Having parachuted nine miles to the west of Arnhem during the early afternoon of 17th September 1944 2nd Parachute Battalion, reinforced by elements from the 1st Parachute Brigade reached the road bridge at dusk. German guards were surprised and overwhelmed at the north end of the bridge but an attack by A company to capture the opposite bank was repulsed. Lt Col Frost commanding 2nd Parachute Battalion established a tight perimeter in houses overlooking the northern bridge exit.

Until the Germans appreciated what was going on, uncoordinated crossings and attacks were easily beaten off during the night.

On the morning of the 18th September an ill judged attempt by the Panzer Reconnaissance Battalion of the 9th SS Hohenstaufen Division to rush the bridge was shot to pieces on the exit ramp, blocking the road. Infantry and panzer attacks began to materialise first from the factory district east of the bridge and then from the wider road approaches from the north, driven home by the Kampfgruppen Brinkman and Knaust. These were beaten back as also less coordinated attacks from the west.
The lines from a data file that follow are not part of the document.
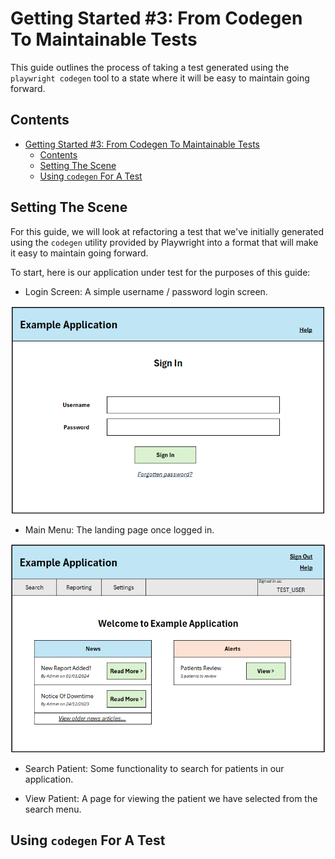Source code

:# Getting Started #3: From Codegen To Maintainable Tests

This guide outlines the process of taking a test generated using the `playwright codegen` tool to a state where it
will be easy to maintain going forward.

## Contents

- [Getting Started #3: From Codegen To Maintainable Tests](#getting-started-3-from-codegen-to-maintainable-tests)
  - [Contents](#contents)
  - [Setting The Scene](#setting-the-scene)
  - [Using `codegen` For A Test](#using-codegen-for-a-test)

## Setting The Scene

For this guide, we will look at refactoring a test that we've initially generated using the `codegen` utility provided
by Playwright into a format that will make it easy to maintain going forward.

To start, here is our application under test for the purposes of this guide:

- Login Screen: A simple username / password login screen.

<!-- vale off -->
![An image of the Example Application login screen](./img/3-1_example_login.png "Example login screen with a username and password field")
<!-- vale on -->

- Main Menu: The landing page once logged in.

<!-- vale off -->
![An image of the Example Application home screen](./img/3-2_example_home.png "Example home screen with a navigation menu, news and alerts section")
<!-- vale on -->

- Search Patient: Some functionality to search for patients in our application.

- View Patient: A page for viewing the patient we have selected from the search menu.

## Using `codegen` For A Test

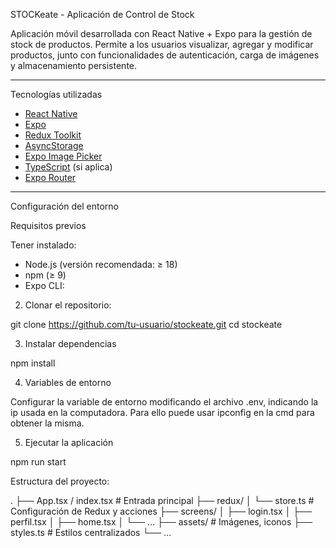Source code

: STOCKeate - Aplicación de Control de Stock

Aplicación móvil desarrollada con React Native + Expo para la gestión de stock de productos. Permite a los usuarios visualizar, agregar y modificar productos, junto con funcionalidades de autenticación, carga de imágenes y almacenamiento persistente.

---

Tecnologías utilizadas

- [React Native](https://reactnative.dev/)
- [Expo](https://expo.dev/)
- [Redux Toolkit](https://redux-toolkit.js.org/)
- [AsyncStorage](https://react-native-async-storage.github.io/async-storage/)
- [Expo Image Picker](https://docs.expo.dev/versions/latest/sdk/imagepicker/)
- [TypeScript](https://www.typescriptlang.org/) (si aplica)
- [Expo Router](https://expo.github.io/router/docs)

---

Configuración del entorno

Requisitos previos

Tener instalado:

- Node.js (versión recomendada: ≥ 18)
- npm (≥ 9)
- Expo CLI:


2. Clonar el repositorio:

git clone https://github.com/tu-usuario/stockeate.git
cd stockeate

3. Instalar dependencias

npm install


4. Variables de entorno

Configurar la variable de entorno modificando el archivo .env, indicando la ip usada en la computadora. Para ello puede usar ipconfig en la cmd para obtener la misma.

5. Ejecutar la aplicación

npm run start


Estructura del proyecto:

.
├── App.tsx / index.tsx         # Entrada principal
├── redux/
│   └── store.ts                # Configuración de Redux y acciones
├── screens/
│   ├── login.tsx
│   ├── perfil.tsx
│   ├── home.tsx
│   └── ...
├── assets/                     # Imágenes, iconos
├── styles.ts                   # Estilos centralizados
└── ...

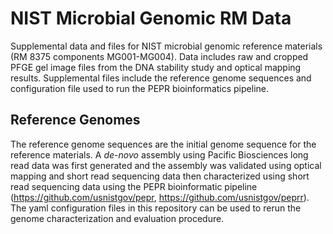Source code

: # NIST Microbial Genomic RM Data
Supplemental data and files for NIST microbial genomic reference materials (RM 8375 components MG001-MG004).  Data includes raw and cropped PFGE gel image files from the DNA stability study and optical mapping results.  Supplemental files include the reference genome sequences and configuration file used to run the PEPR bioinformatics pipeline.

## Reference Genomes
The reference genome sequences are the initial genome sequence for the reference materials.  A _de-novo_ assembly using Pacific Biosciences long read data was first generated and the assembly was validated using optical mapping and short read sequencing data then characterized using short read sequencing data using the PEPR bioinformatic pipeline (https://github.com/usnistgov/pepr, https://github.com/usnistgov/peprr). The yaml configuration files in this repository can be used to rerun the genome characterization and evaluation procedure.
An attack by 3rd Parachute Battalion and 1st Parachute Battalion along the lower road and 11th Parachute Battalion and 2nd South Staffs on the high road approaching from the west along the river was blocked by the Germans during the night of 18/19th September. They got to within 900 yards  of Frost’s beleaguered positions but suffered such heavy casualties they had to fall back to Oosterbeek. The 2nd Parachute Battalion was now completely cut off. 

Between the 19th to the 20th September the Germans began to systematically pulverise houses with tank guns and artillery to gain entry and burn the paratroopers out.
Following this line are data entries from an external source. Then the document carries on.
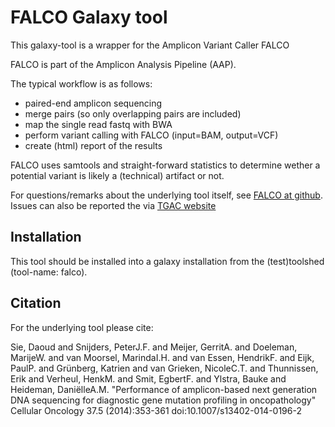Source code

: FALCO Galaxy tool
====================

This galaxy-tool is a wrapper for the Amplicon Variant Caller FALCO

FALCO is part of the Amplicon Analysis Pipeline (AAP).

The typical workflow is as follows:
* paired-end amplicon sequencing
* merge pairs (so only overlapping pairs are included)
* map the single read fastq with BWA
* perform variant calling with FALCO (input=BAM, output=VCF)
* create (html) report of the results

FALCO uses samtools and straight-forward statistics to determine wether a
potential variant is likely a (technical) artifact or not.

For questions/remarks about the underlying tool itself, see [FALCO at github]. Issues can also be reported the via [TGAC website]

[Falco at github]: https://github.com/tgac-vumc/falco/
[TGAC website]: http://www.tgac.nl/

Installation
---------------------

This tool should be installed into a galaxy installation from the (test)toolshed (tool-name: falco).


Citation
---------------------

For the underlying tool please cite: 

Sie, Daoud and Snijders, PeterJ.F. and Meijer, GerritA. and Doeleman, MarijeW. and van Moorsel, MarindaI.H. and van Essen, HendrikF. and Eijk, PaulP. and Grünberg, Katrien and van Grieken, NicoleC.T. and Thunnissen, Erik and Verheul, HenkM. and Smit, EgbertF. and Ylstra, Bauke and Heideman, DaniëlleA.M. "Performance of amplicon-based next generation DNA sequencing for diagnostic gene mutation profiling in oncopathology" Cellular Oncology 37.5 (2014):353-361 doi:10.1007/s13402-014-0196-2

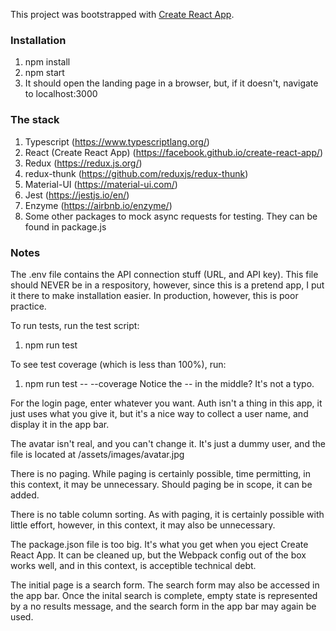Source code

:This project was bootstrapped with [Create React App](https://github.com/facebook/create-react-app).

### Installation

1. npm install
2. npm start
3. It should open the landing page in a browser, but, if it doesn't, navigate to localhost:3000

### The stack

1. Typescript (https://www.typescriptlang.org/)
2. React (Create React App) (https://facebook.github.io/create-react-app/)
3. Redux (https://redux.js.org/)
4. redux-thunk (https://github.com/reduxjs/redux-thunk)
5. Material-UI (https://material-ui.com/)
6. Jest (https://jestjs.io/en/)
7. Enzyme (https://airbnb.io/enzyme/)
8. Some other packages to mock async requests for testing. They can be found in package.js

### Notes

The .env file contains the API connection stuff (URL, and API key).
This file should NEVER be in a respository, however, since this is a pretend app, I put it there to make installation easier.
In production, however, this is poor practice.

To run tests, run the test script:
1. npm run test

To see test coverage (which is less than 100%), run:
1. npm run test -- --coverage
Notice the -- in the middle? It's not a typo.

For the login page, enter whatever you want.
Auth isn't a thing in this app, it just uses what you give it, but it's a nice way to collect a user name, and display it in the app bar.

The avatar isn't real, and you can't change it.
It's just a dummy user, and the file is located at /assets/images/avatar.jpg

There is no paging.
While paging is certainly possible, time permitting, in this context, it may be unnecessary.
Should paging be in scope, it can be added.

There is no table column sorting.
As with paging, it is certainly possible with little effort, however, in this context, it may also be unnecessary.

The package.json file is too big.
It's what you get when you eject Create React App.
It can be cleaned up, but the Webpack config out of the box works well, and in this context, is acceptible technical debt.

The initial page is a search form.
The search form may also be accessed in the app bar.
Once the inital search is complete, empty state is represented by a no results message, and the search form in the app bar may again be used.
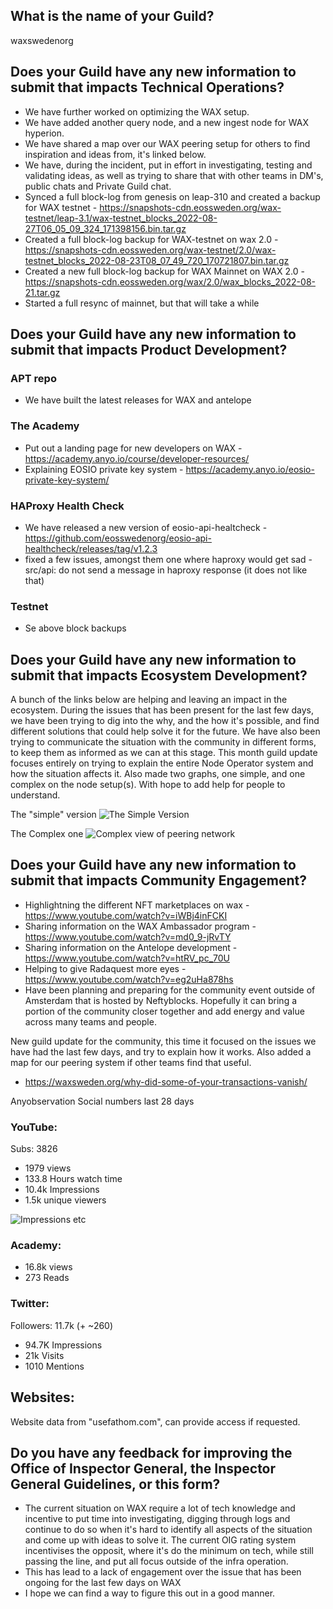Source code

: ## What is the name of your Guild?

waxswedenorg

## Does your Guild have any new information to submit that impacts Technical Operations?
- We have further worked on optimizing the WAX setup. 
- We have added another query node, and a new ingest node for WAX hyperion.
- We have shared a map over our WAX peering setup for others to find inspiration and ideas from, it's linked below.
- We have, during the incident, put in effort in investigating, testing and validating ideas, as well as trying to share that with other teams in DM's, public chats and Private Guild chat. 
- Synced a full block-log from genesis on leap-310 and created a backup for WAX testnet - https://snapshots-cdn.eossweden.org/wax-testnet/leap-3.1/wax-testnet_blocks_2022-08-27T06_05_09_324_171398156.bin.tar.gz
- Created a full block-log backup for WAX-testnet on wax 2.0 - https://snapshots-cdn.eossweden.org/wax-testnet/2.0/wax-testnet_blocks_2022-08-23T08_07_49_720_170721807.bin.tar.gz
- Created a new full block-log backup for WAX Mainnet on WAX 2.0 - https://snapshots-cdn.eossweden.org/wax/2.0/wax_blocks_2022-08-21.tar.gz
- Started a full resync of mainnet, but that will take a while


## Does your Guild have any new information to submit that impacts Product Development?
### APT repo
- We have built the latest releases for WAX and antelope

### The Academy
- Put out a landing page for new developers on WAX - https://academy.anyo.io/course/developer-resources/
- Explaining EOSIO private key system - https://academy.anyo.io/eosio-private-key-system/

### HAProxy Health Check
- We have released a new version of eosio-api-healtcheck - https://github.com/eosswedenorg/eosio-api-healthcheck/releases/tag/v1.2.3
- fixed a few issues, amongst them one where haproxy would get sad - src/api: do not send a message in haproxy response (it does not like that)

### Testnet
- Se above block backups

## Does your Guild have any new information to submit that impacts Ecosystem Development?
A bunch of the links below are helping and leaving an impact in the ecosystem. 
During the issues that has been present for the last few days, we have been trying to dig into the why, and the how it's possible, and find different solutions that could help solve it for the future. We have also been trying to communicate the situation with the community in different forms, to keep them as informed as we can at this stage. This month guild update focuses entirely on trying to explain the entire Node Operator system and how the situation affects it. Also made two graphs, one simple, and one complex on the node setup(s). With hope to add help for people to understand.

The "simple" version
![The Simple Version](https://media.waxsweden.org/2022/08/trx_flow-simplified-layout_larger.png)

The Complex one
![Complex view of peering network](https://media.waxsweden.org/2022/08/trx_flow-peering_network_large.png)

## Does your Guild have any new information to submit that impacts Community Engagement?
- Highlightning the different NFT marketplaces on wax - https://www.youtube.com/watch?v=iWBj4inFCKI
- Sharing information on the WAX Ambassador program - https://www.youtube.com/watch?v=md0_9-jRvTY
- Sharing information on the Antelope development - https://www.youtube.com/watch?v=htRV_pc_70U
- Helping to give Radaquest more eyes - https://www.youtube.com/watch?v=eg2uHa878hs
- Have been planning and preparing for the community event outside of Amsterdam that is hosted by Neftyblocks. Hopefully it can bring a portion of the community closer together and add energy and value across many teams and people. 


New guild update for the community, this time it focused on the issues we have had the last few days, and try to explain how it works.
Also added a map for our peering system if other teams find that useful.
- https://waxsweden.org/why-did-some-of-your-transactions-vanish/

Anyobservation Social numbers last 28 days
### YouTube:
Subs: 3826
- 1979 views
- 133.8 Hours watch time
- 10.4k Impressions
- 1.5k unique viewers

![Impressions etc](https://media.waxsweden.org/2022/08/impressions_tube.png)

### Academy:
- 16.8k views
- 273 Reads

### Twitter:
Followers: 11.7k (+ ~260)
- 94.7K Impressions
- 21k Visits
- 1010 Mentions

## Websites:
Website data from "usefathom.com", can provide access if requested.

## Do you have any feedback for improving the Office of Inspector General, the Inspector General Guidelines, or this form?
- The current situation on WAX require a lot of tech knowledge and incentive to put time into investigating, digging through logs and continue to do so when it's hard to identify all aspects of the situation and come up with ideas to solve it. The current OIG rating system incentivises the opposit, where it's do the minimum on tech, while still passing the line, and put all focus outside of the infra operation. 
- This has lead to a lack of engagement over the issue that has been ongoing for the last few days on WAX
- I hope we can find a way to figure this out in a good manner.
Some of the fiercest fighting of the war raged around the bridge. Frost was wounded by the 20th September  and packed alongside 200 casualties sheltering in the cellar beneath his headquarters. Paratroopers re-occupied burned out buildings before the Germans because they were more prepared to fight amid red hot rubble. Attacking SS soldiers told of their men being attacked by paratroopers armed only with knives because they had run out of ammunition.
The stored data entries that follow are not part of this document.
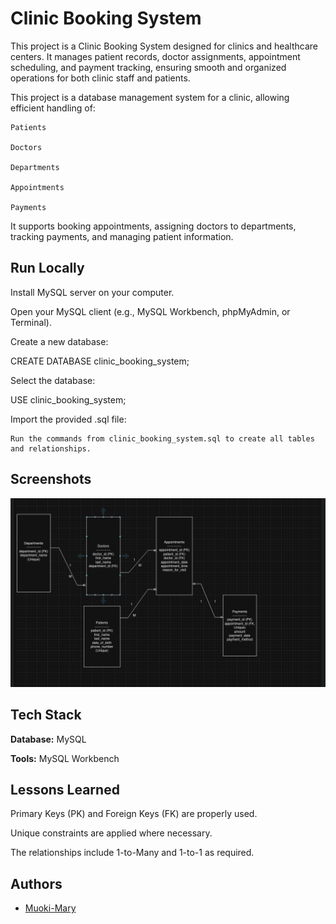 # Clinic Booking System

This project is a Clinic Booking System designed for clinics and healthcare centers.
It manages patient records, doctor assignments, appointment scheduling, and payment tracking, ensuring smooth and organized operations for both clinic staff and patients.

This project is a database management system for a clinic, allowing efficient handling of:

    Patients

    Doctors

    Departments

    Appointments

    Payments

It supports booking appointments, assigning doctors to departments, tracking payments, and managing patient information.

## Run Locally

Install MySQL server on your computer.

Open your MySQL client (e.g., MySQL Workbench, phpMyAdmin, or Terminal).

Create a new database:

CREATE DATABASE clinic_booking_system;

Select the database:

USE clinic_booking_system;

Import the provided .sql file:

    Run the commands from clinic_booking_system.sql to create all tables and relationships.

## Screenshots

![App Screenshot](https://github.com/Muoki-Mary/clinic-booking-system/blob/main/clinic_booking_system.drawio.png?raw=true)

## Tech Stack

**Database:** MySQL

**Tools:** MySQL Workbench

## Lessons Learned

Primary Keys (PK) and Foreign Keys (FK) are properly used.

Unique constraints are applied where necessary.

The relationships include 1-to-Many and 1-to-1 as required.

## Authors

- [Muoki-Mary](https://www.github.com/MuokiMary)
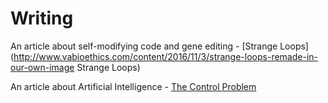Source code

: <link rel=shortcut icon type=image/png href=favicon.ico/>
<link rel=stylesheet Type=text/css href=http://people.virginia.edu/~nj7kv/style.css>
<html>

Writing
=======

An article about self-modifying code and gene editing - [Strange
Loops](http://www.vabioethics.com/content/2016/11/3/strange-loops-remade-in-our-own-image Strange Loops)

An article about Artificial Intelligence - [The Control Problem][Control Problem]

[Control Problem]: control_problem.html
The 1st Airborne Division had been tasked to hold the bridge and environs for 48 hours before being relieved by the approaching XXX Corps, fighting up the ‘airborne corridor’ laid down by the American airborne divisions. Frost’s battalion group held for three days and four nights. During the night of the 20/21st September the survivors were ordered to break out as the Germans mopped up the final opposition.

The fight at the Arnhem Bridge has encapsulated for many the epic nature of the stand of the 1st Airborne Division at Arnhem and Oosterbeek for nine days in September 1944.